Planned improvements to the data layer and application backend: TimescaleDB for OHLCV, SQS for background tasks, Redis sorted sets for worker tracking, and global rate limiting.

Triggers by user count

User Count Architecture Change Business Value
1K Rate limiting middleware for all endpoints Prevents per-user abuse beyond webhooks
5K SQS for email notifications and audit log writes Durable delivery; no lost tasks on API restart
10K SQS for all background tasks; Redis sorted set for worker tracking Remove O(N) key scan bottleneck; offload all async work from API hot path
Any TimescaleDB for OHLCV candle storage Shared historical data across users; enables in-app backtest product feature

TimescaleDB for OHLCV Candles

The backtesting engine currently uses local .npz files for historical data. The planned migration to TimescaleDB enables:

graph TB subgraph current["Current"] CCXT["CCXT Fetch"] --> NPZ["Local .npz Files"] NPZ --> Backtest["Backtester"] end subgraph future["Planned"] Ingest["Ingestion Pipeline"] --> TS["TimescaleDB<br/>Hypertables"] TS --> API2["REST API"] API2 --> Backtest2["Backtester"] TS --> Resample["Continuous Aggregates<br/>(1m → 5m → 1h → 1d)"] end

Key Features: - Hypertables: Automatic time-based partitioning for OHLCV data - Compression: 10-20x compression for historical data - Continuous Aggregates: Pre-computed resampling (1m → higher timeframes) - DataSource Protocol: Swap DiskSource for TimescaleSource — zero backtester changes


Application (Backend) Improvements

SQS for All Background Tasks

Task Type Current Future Trigger
Order fill verification SQS FIFO (deployed) SQS FIFO
Email notifications BackgroundTasks (in-process) SQS 5K users
Webhook logging BackgroundTasks SQS 10K users
Audit log writes Synchronous SQS 10K users

Why Migrate?

FastAPI BackgroundTasks run in-process — if the API task crashes or restarts, pending background tasks are lost. SQS provides durable, at-least-once delivery with DLQ for failed messages.

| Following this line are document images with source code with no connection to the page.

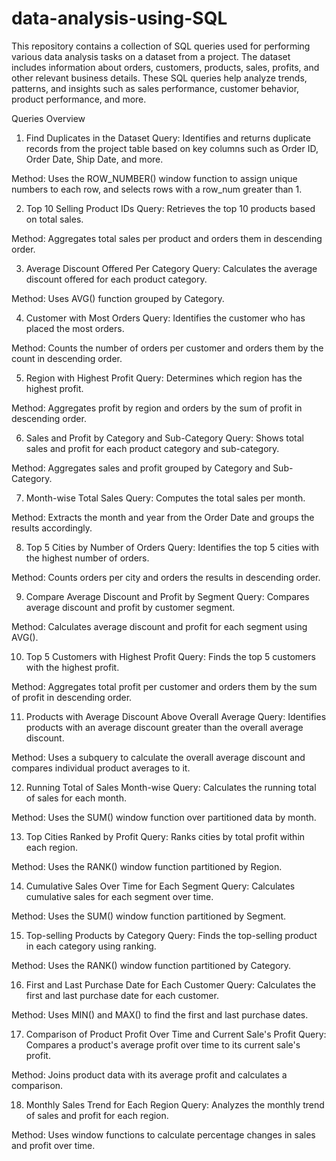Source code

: # data-analysis-using-SQL
This repository contains a collection of SQL queries used for performing various data analysis tasks on a dataset from a project. The dataset includes information about orders, customers, products, sales, profits, and other relevant business details. These SQL queries help analyze trends, patterns, and insights such as sales performance, customer behavior, product performance, and more.

Queries Overview
1. Find Duplicates in the Dataset
Query: Identifies and returns duplicate records from the project table based on key columns such as Order ID, Order Date, Ship Date, and more.

Method: Uses the ROW_NUMBER() window function to assign unique numbers to each row, and selects rows with a row_num greater than 1.

2. Top 10 Selling Product IDs
Query: Retrieves the top 10 products based on total sales.

Method: Aggregates total sales per product and orders them in descending order.

3. Average Discount Offered Per Category
Query: Calculates the average discount offered for each product category.

Method: Uses AVG() function grouped by Category.

4. Customer with Most Orders
Query: Identifies the customer who has placed the most orders.

Method: Counts the number of orders per customer and orders them by the count in descending order.

5. Region with Highest Profit
Query: Determines which region has the highest profit.

Method: Aggregates profit by region and orders by the sum of profit in descending order.

6. Sales and Profit by Category and Sub-Category
Query: Shows total sales and profit for each product category and sub-category.

Method: Aggregates sales and profit grouped by Category and Sub-Category.

7. Month-wise Total Sales
Query: Computes the total sales per month.

Method: Extracts the month and year from the Order Date and groups the results accordingly.

8. Top 5 Cities by Number of Orders
Query: Identifies the top 5 cities with the highest number of orders.

Method: Counts orders per city and orders the results in descending order.

9. Compare Average Discount and Profit by Segment
Query: Compares average discount and profit by customer segment.

Method: Calculates average discount and profit for each segment using AVG().

10. Top 5 Customers with Highest Profit
Query: Finds the top 5 customers with the highest profit.

Method: Aggregates total profit per customer and orders them by the sum of profit in descending order.

11. Products with Average Discount Above Overall Average
Query: Identifies products with an average discount greater than the overall average discount.

Method: Uses a subquery to calculate the overall average discount and compares individual product averages to it.

12. Running Total of Sales Month-wise
Query: Calculates the running total of sales for each month.

Method: Uses the SUM() window function over partitioned data by month.

13. Top Cities Ranked by Profit
Query: Ranks cities by total profit within each region.

Method: Uses the RANK() window function partitioned by Region.

14. Cumulative Sales Over Time for Each Segment
Query: Calculates cumulative sales for each segment over time.

Method: Uses the SUM() window function partitioned by Segment.

15. Top-selling Products by Category
Query: Finds the top-selling product in each category using ranking.

Method: Uses the RANK() window function partitioned by Category.

16. First and Last Purchase Date for Each Customer
Query: Calculates the first and last purchase date for each customer.

Method: Uses MIN() and MAX() to find the first and last purchase dates.

17. Comparison of Product Profit Over Time and Current Sale's Profit
Query: Compares a product's average profit over time to its current sale's profit.

Method: Joins product data with its average profit and calculates a comparison.

18. Monthly Sales Trend for Each Region
Query: Analyzes the monthly trend of sales and profit for each region.

Method: Uses window functions to calculate percentage changes in sales and profit over time.
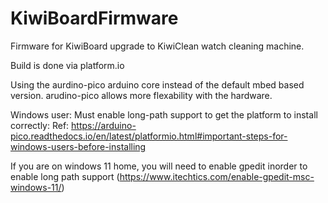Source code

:# KiwiBoardFirmware
Firmware for KiwiBoard upgrade to KiwiClean watch cleaning machine. 

Build is done via platform.io 

Using the aurdino-pico arduino core instead of the default mbed based version.   arudino-pico allows more flexability with the hardware.   

Windows user: Must enable long-path support to get the platform to install correctly: Ref: https://arduino-pico.readthedocs.io/en/latest/platformio.html#important-steps-for-windows-users-before-installing  

If you are on windows 11 home, you will need to enable gpedit inorder to enable long path support (https://www.itechtics.com/enable-gpedit-msc-windows-11/) 

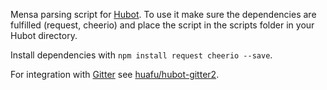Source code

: Mensa parsing script for [Hubot](https://hubot.github.com/). To use it make sure the dependencies are fulfilled (request, cheerio) and place the script in the scripts folder in your Hubot directory.

Install dependencies with `npm install request cheerio --save`.

For integration with [Gitter](https://gitter.im/) see [huafu/hubot-gitter2](https://github.com/huafu/hubot-gitter2).

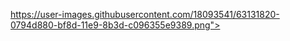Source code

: 
https://user-images.githubusercontent.com/18093541/63131820-0794d880-bf8d-11e9-8b3d-c096355e9389.png">
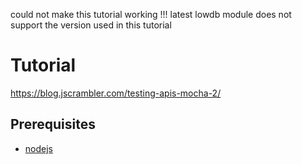could not make this tutorial working !!!
latest lowdb module does not support the version used in this tutorial

# Tutorial
https://blog.jscrambler.com/testing-apis-mocha-2/

## Prerequisites

* [nodejs](https://nodejs.org/en/)
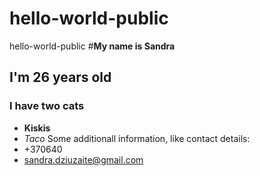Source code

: # hello-world-public
hello-world-public
#**My name is Sandra**
## I'm 26 years old
### I have two cats
- **Kiskis**
- *Taco*
Some additionall information, like contact details:
- +370640
- sandra.dziuzaite@gmail.com
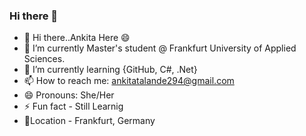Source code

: ### Hi there 👋
-   👋 Hi there..Ankita Here 😄
-   🔭 I’m currently Master's student @ Frankfurt University of Applied Sciences.
-   🌱 I’m currently learning {GitHub, C#, .Net}
-   📫 How to reach me: ankitatalande294@gmail.com
-   😄 Pronouns: She/Her
-   ⚡ Fun fact - Still Learnig
-   🌱Location - Frankfurt, Germany



<!--
**Talande/Talande** is a ✨ _special_ ✨ repository because its `README.md` (this file) appears on your GitHub profile.

Here are some ideas to get you started:

- 🔭 I’m currently working on ...
- 🌱 I’m currently learning ...
- 👯 I’m looking to collaborate on ...
- 🤔 I’m looking for help with ...
- 💬 Ask me about ...
- 📫 How to reach me: ...
- 😄 Pronouns: ...
- ⚡ Fun fact: ...
-->
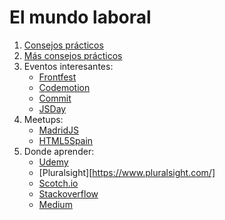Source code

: # El mundo laboral

1. [Consejos prácticos](https://twitter.com/nyan_dev/status/1092486159912050693)
2. [Más consejos prácticos](https://twitter.com/zamarrowski/status/1093071264728653824)
3. Eventos interesantes:
    * [Frontfest](https://frontfest.es/)
    * [Codemotion](https://madrid2018.codemotionworld.com/es/)
    * [Commit](https://2018.commit-conf.com/)
    * [JSDay](http://2018.jsday.es/)
4. Meetups:
    * [MadridJS](https://www.meetup.com/es-ES/madridjs/)
    * [HTML5Spain](https://www.meetup.com/es-ES/HTML5-Spain/)
5. Donde aprender:
    * [Udemy](https://www.udemy.com/)
    * [Pluralsight][https://www.pluralsight.com/]
    * [Scotch.io](https://scotch.io/)
    * [Stackoverflow](https://stackoverflow.com/)
    * [Medium](https://medium.com/)


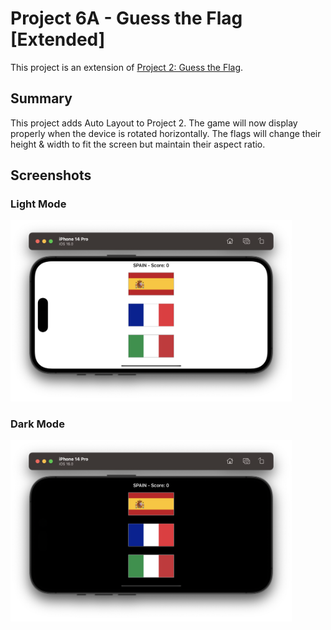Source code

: # Project 6A - Guess the Flag [Extended]

This project is an extension of [Project 2: Guess the Flag](../Project-02-GuessTheFlag).

## Summary
This project adds Auto Layout to Project 2. The game will now display properly when the device is rotated horizontally. The flags will change their height & width to fit the screen but maintain their aspect ratio.

## Screenshots

### Light Mode

<div>
  <img src="Screenshots/Light/Light_01.png" width="450">
</div>

### Dark Mode

<div>
  <img src="Screenshots/Dark/Dark_01.png" width="450">
</div>
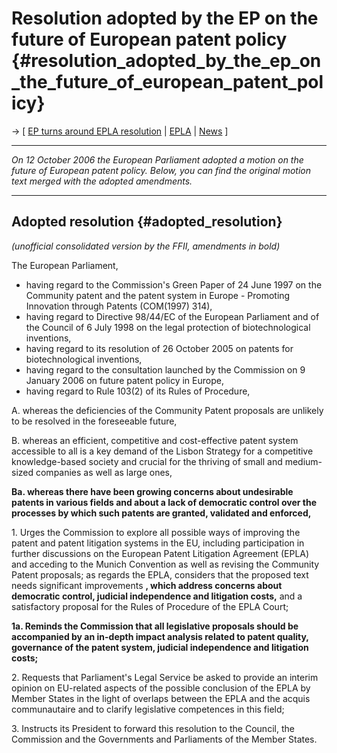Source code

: # Resolution adopted by the EP on the future of European patent policy {#resolution_adopted_by_the_ep_on_the_future_of_european_patent_policy}

-\> \[ [EP turns around EPLA
resolution](http://press.ffii.org/Press_releases/European_Parliament_turns_around_EPLA_resolution "wikilink")
\| [ EPLA](EplaEn "wikilink") \|
[News](http://press.ffii.org/Software_patent_news "wikilink") \]

------------------------------------------------------------------------

*On 12 October 2006 the European Parliament adopted a motion on the
future of European patent policy. Below, you can find the original
motion text merged with the adopted amendments.*

------------------------------------------------------------------------

## Adopted resolution {#adopted_resolution}

*(unofficial consolidated version by the FFII, amendments in bold)*

The European Parliament,

-   having regard to the Commission\'s Green Paper of 24 June 1997 on
    the Community patent and the patent system in Europe - Promoting
    Innovation through Patents (COM(1997) 314),
-   having regard to Directive 98/44/EC of the European Parliament and
    of the Council of 6 July 1998 on the legal protection of
    biotechnological inventions,
-   having regard to its resolution of 26 October 2005 on patents for
    biotechnological inventions,
-   having regard to the consultation launched by the Commission on 9
    January 2006 on future patent policy in Europe,
-   having regard to Rule 103(2) of its Rules of Procedure,

A. whereas the deficiencies of the Community Patent proposals are
unlikely to be resolved in the foreseeable future,

B. whereas an efficient, competitive and cost-effective patent system
accessible to all is a key demand of the Lisbon Strategy for a
competitive knowledge-based society and crucial for the thriving of
small and medium-sized companies as well as large ones,

**Ba. whereas there have been growing concerns about undesirable patents
in various fields and about a lack of democratic control over the
processes by which such patents are granted, validated and enforced,**

1\. Urges the Commission to explore all possible ways of improving the
patent and patent litigation systems in the EU, including participation
in further discussions on the European Patent Litigation Agreement
(EPLA) and acceding to the Munich Convention as well as revising the
Community Patent proposals; as regards the EPLA, considers that the
proposed text needs significant improvements **, which address concerns
about democratic control, judicial independence and litigation costs,**
and a satisfactory proposal for the Rules of Procedure of the EPLA
Court;

**1a. Reminds the Commission that all legislative proposals should be
accompanied by an in-depth impact analysis related to patent quality,
governance of the patent system, judicial independence and litigation
costs;**

2\. Requests that Parliament\'s Legal Service be asked to provide an
interim opinion on EU-related aspects of the possible conclusion of the
EPLA by Member States in the light of overlaps between the EPLA and the
acquis communautaire and to clarify legislative competences in this
field;

3\. Instructs its President to forward this resolution to the Council,
the Commission and the Governments and Parliaments of the Member States.

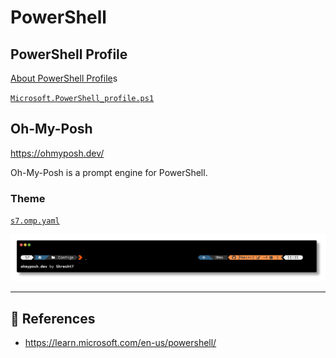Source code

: # PowerShell

## PowerShell Profile

[About PowerShell Profile](https://docs.microsoft.com/en-us/powershell/module/microsoft.powershell.core/about/about_profiles?view=powershell-7.2)s

[`Microsoft.PowerShell_profile.ps1`](Microsoft.PowerShell_profile.ps1)

## Oh-My-Posh

https://ohmyposh.dev/

Oh-My-Posh is a prompt engine for PowerShell.

### Theme

[`s7.omp.yaml`](../Oh-My-Posh/Themes/s7.omp.yaml)

![oh-my-posh-prompt-theme](../s7-prompt.png)

---

## 📕 References

- https://learn.microsoft.com/en-us/powershell/
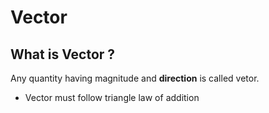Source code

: # Vector
## What is Vector ?
Any quantity having magnitude and **direction** is called vetor.
- Vector must follow triangle law of addition

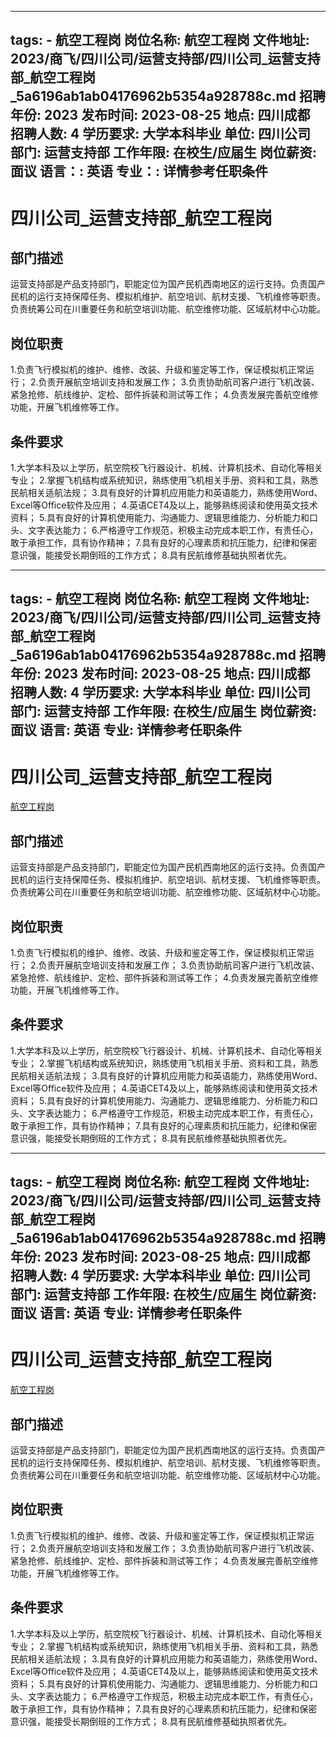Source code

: 
---
tags:
    - 航空工程岗
岗位名称: 航空工程岗
文件地址: 2023/商飞/四川公司/运营支持部/四川公司_运营支持部_航空工程岗_5a6196ab1ab04176962b5354a928788c.md
招聘年份: 2023
发布时间: 2023-08-25
地点: 四川成都
招聘人数: 4
学历要求: 大学本科毕业
单位: 四川公司
部门: 运营支持部
工作年限: 在校生/应届生
岗位薪资: 面议
语言：: 英语
专业：: 详情参考任职条件
---

# 四川公司_运营支持部_航空工程岗

## 部门描述

运营支持部是产品支持部门，职能定位为国产民机西南地区的运行支持。负责国产民机的运行支持保障任务、模拟机维护、航空培训、航材支援、飞机维修等职责。负责统筹公司在川重要任务和航空培训功能、航空维修功能、区域航材中心功能。

## 岗位职责

1.负责飞行模拟机的维护、维修、改装、升级和鉴定等工作，保证模拟机正常运行；
 2.负责开展航空培训支持和发展工作；
 3.负责协助航司客户进行飞机改装、紧急抢修、航线维护、定检、部件拆装和测试等工作；
 4.负责发展完善航空维修功能，开展飞机维修等工作。

 ## 条件要求

1.大学本科及以上学历，航空院校飞行器设计、机械、计算机技术、自动化等相关专业；
 2.掌握飞机结构或系统知识，熟练使用飞机相关手册、资料和工具，熟悉民航相关适航法规；
 3.具有良好的计算机应用能力和英语能力，熟练使用Word、Excel等Office软件及应用；
 4.英语CET4及以上，能够熟练阅读和使用英文技术资料；
 5.具有良好的计算机使用能力、沟通能力、逻辑思维能力、分析能力和口头、文字表达能力；
 6.严格遵守工作规范，积极主动完成本职工作，有责任心，敢于承担工作，具有协作精神；
 7.具有良好的心理素质和抗压能力，纪律和保密意识强，能接受长期倒班的工作方式；
 8.具有民航维修基础执照者优先。

---
tags:
    - 航空工程岗
岗位名称: 航空工程岗
文件地址: 2023/商飞/四川公司/运营支持部/四川公司_运营支持部_航空工程岗_5a6196ab1ab04176962b5354a928788c.md
招聘年份: 2023
发布时间: 2023-08-25
地点: 四川成都
招聘人数: 4
学历要求: 大学本科毕业
单位: 四川公司
部门: 运营支持部
工作年限: 在校生/应届生
岗位薪资: 面议
语言: 英语
专业: 详情参考任职条件
---

# 四川公司_运营支持部_航空工程岗

[航空工程岗](http://zhaopin.comac.cc/zp/ct/out/position/positionDetail?planid=5a6196ab1ab04176962b5354a928788c)

## 部门描述

运营支持部是产品支持部门，职能定位为国产民机西南地区的运行支持。负责国产民机的运行支持保障任务、模拟机维护、航空培训、航材支援、飞机维修等职责。负责统筹公司在川重要任务和航空培训功能、航空维修功能、区域航材中心功能。

## 岗位职责

1.负责飞行模拟机的维护、维修、改装、升级和鉴定等工作，保证模拟机正常运行；
 2.负责开展航空培训支持和发展工作；
 3.负责协助航司客户进行飞机改装、紧急抢修、航线维护、定检、部件拆装和测试等工作；
 4.负责发展完善航空维修功能，开展飞机维修等工作。

 ## 条件要求

1.大学本科及以上学历，航空院校飞行器设计、机械、计算机技术、自动化等相关专业；
 2.掌握飞机结构或系统知识，熟练使用飞机相关手册、资料和工具，熟悉民航相关适航法规；
 3.具有良好的计算机应用能力和英语能力，熟练使用Word、Excel等Office软件及应用；
 4.英语CET4及以上，能够熟练阅读和使用英文技术资料；
 5.具有良好的计算机使用能力、沟通能力、逻辑思维能力、分析能力和口头、文字表达能力；
 6.严格遵守工作规范，积极主动完成本职工作，有责任心，敢于承担工作，具有协作精神；
 7.具有良好的心理素质和抗压能力，纪律和保密意识强，能接受长期倒班的工作方式；
 8.具有民航维修基础执照者优先。

---
tags:
    - 航空工程岗
岗位名称: 航空工程岗
文件地址: 2023/商飞/四川公司/运营支持部/四川公司_运营支持部_航空工程岗_5a6196ab1ab04176962b5354a928788c.md
招聘年份: 2023
发布时间: 2023-08-25
地点: 四川成都
招聘人数: 4
学历要求: 大学本科毕业
单位: 四川公司
部门: 运营支持部
工作年限: 在校生/应届生
岗位薪资: 面议
语言: 英语
专业: 详情参考任职条件
---

# 四川公司_运营支持部_航空工程岗

[航空工程岗](http://zhaopin.comac.cc/zp/ct/out/position/positionDetail?planid=5a6196ab1ab04176962b5354a928788c)


## 部门描述

运营支持部是产品支持部门，职能定位为国产民机西南地区的运行支持。负责国产民机的运行支持保障任务、模拟机维护、航空培训、航材支援、飞机维修等职责。负责统筹公司在川重要任务和航空培训功能、航空维修功能、区域航材中心功能。

## 岗位职责

1.负责飞行模拟机的维护、维修、改装、升级和鉴定等工作，保证模拟机正常运行；
 2.负责开展航空培训支持和发展工作；
 3.负责协助航司客户进行飞机改装、紧急抢修、航线维护、定检、部件拆装和测试等工作；
 4.负责发展完善航空维修功能，开展飞机维修等工作。

 ## 条件要求

1.大学本科及以上学历，航空院校飞行器设计、机械、计算机技术、自动化等相关专业；
 2.掌握飞机结构或系统知识，熟练使用飞机相关手册、资料和工具，熟悉民航相关适航法规；
 3.具有良好的计算机应用能力和英语能力，熟练使用Word、Excel等Office软件及应用；
 4.英语CET4及以上，能够熟练阅读和使用英文技术资料；
 5.具有良好的计算机使用能力、沟通能力、逻辑思维能力、分析能力和口头、文字表达能力；
 6.严格遵守工作规范，积极主动完成本职工作，有责任心，敢于承担工作，具有协作精神；
 7.具有良好的心理素质和抗压能力，纪律和保密意识强，能接受长期倒班的工作方式；
 8.具有民航维修基础执照者优先。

Redis Sorted Set for Worker Tracking

Replace SCAN pattern for orphan detection with a Redis sorted set:

Current Future
SCAN all worker:active:* keys ZADD worker:all {timestamp} {user_id}
O(N) full key scan O(log N) sorted set operations
Slow at 10K+ keys Fast at any scale

Rate Limiting Middleware

Currently rate limiting is per-user at the webhook level. Planned: global rate limiting middleware for all endpoints:

  • Per-IP rate limiting (complement to WAF)
  • Per-user rate limiting across all endpoints
  • Configurable limits per endpoint group
  • Redis-based sliding window (already implemented for webhooks)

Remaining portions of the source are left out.